**Work required**
In the entries below, count the lines that include the word "displaystyle" and reply with the number alone.

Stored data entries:
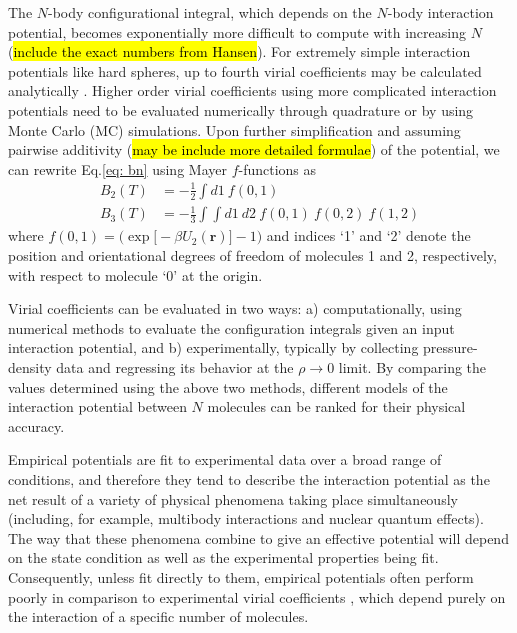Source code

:         The $N$-body configurational integral, which depends on the $N$-body interaction potential, becomes exponentially more difficult to compute with increasing $N$ (\hl{include the exact numbers from Hansen}). For extremely simple interaction potentials like hard spheres, up to fourth virial coefficients may be calculated analytically \cite{Masters2008}. Higher order virial coefficients using more complicated interaction potentials need to be evaluated numerically through quadrature or by using Monte Carlo (MC) simulations. Upon further simplification and assuming pairwise additivity (\hl{may be include more detailed formulae}) of the potential, we can rewrite Eq.\eqref{eq: bn} using Mayer $f$-functions as \cite{Masters2008,Hansen}
        \begin{equation} \label{eq: mayerfn}
            \begin{aligned}
                B_2(T) &= -\frac{1}{2} \displaystyle\int d1 ~ f(0,1)\\
                B_3(T) &= -\frac{1}{3} \displaystyle\int \int d1~d2~f(0,1)~f(0,2)~f(1,2)
            \end{aligned}
        \end{equation}
        where $f(0,1) = \Big( \exp \big[ -\beta U_2(\bm{r}) \big] - 1 \Big) $ and indices `1' and `2' denote the position and orientational degrees of freedom of molecules 1 and 2, respectively, with respect to molecule `0' at the origin.

        Virial coefficients can be evaluated in two ways: a) computationally, using numerical methods to evaluate the configuration integrals given an input interaction potential, and b) experimentally, typically by collecting pressure-density data and regressing its behavior at the $\rho \to 0$ limit. By comparing the values determined using the above two methods, different models of the interaction potential between $N$ molecules can be ranked for their physical accuracy. 

        Empirical potentials are fit to experimental data over a broad range of conditions, and therefore they tend to describe the interaction potential as the net result of a variety of physical phenomena taking place simultaneously (including, for example, multibody interactions and nuclear quantum effects). The way that these phenomena combine to give an effective potential will depend on the state condition as well as the experimental properties being fit. Consequently, unless fit directly to them, empirical potentials often perform poorly in comparison to experimental virial coefficients \cite{Benjamin2007}, which depend purely on the interaction of a specific number of molecules.

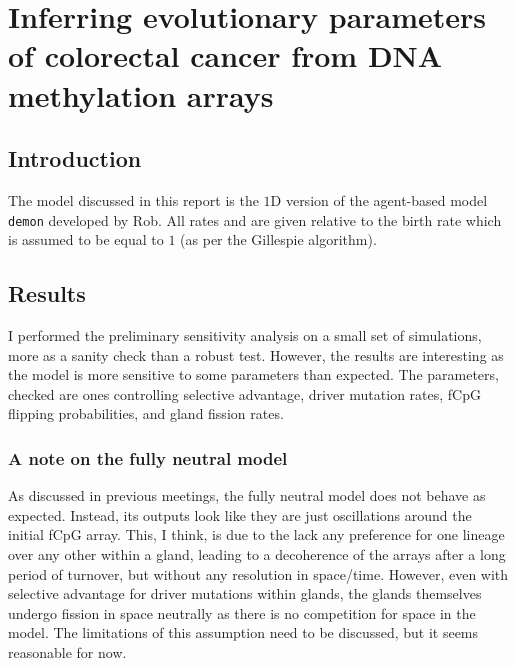 \chapter{Inferring evolutionary parameters of colorectal cancer from DNA methylation arrays}\label{methchap}
\section{Introduction}
The model discussed in this report is the $1$D version of the agent-based model \texttt{demon} developed by Rob. All rates and are given relative to the birth rate which is assumed to be equal to $1$ (as per the Gillespie algorithm).
\section{Results}
I performed the preliminary sensitivity analysis on a small set of simulations, more as a sanity check than a robust test. However, the results are interesting as the model is more sensitive to some parameters than expected. The parameters, checked are ones controlling selective advantage, driver mutation rates, fCpG flipping probabilities, and gland fission rates.
\subsection{A note on the fully neutral model}
As discussed in previous meetings, the fully neutral model does not behave as expected. Instead, its outputs look like they are just oscillations around the initial fCpG array. This, I think, is due to the lack any preference for one lineage over any other within a gland, leading to a decoherence of the arrays after a long period of turnover, but without any resolution in space/time. However, even with selective advantage for driver mutations within glands, the glands themselves undergo fission in space neutrally as there is no competition for space in the model. The limitations of this assumption need to be discussed, but it seems reasonable for now.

**Task response**
2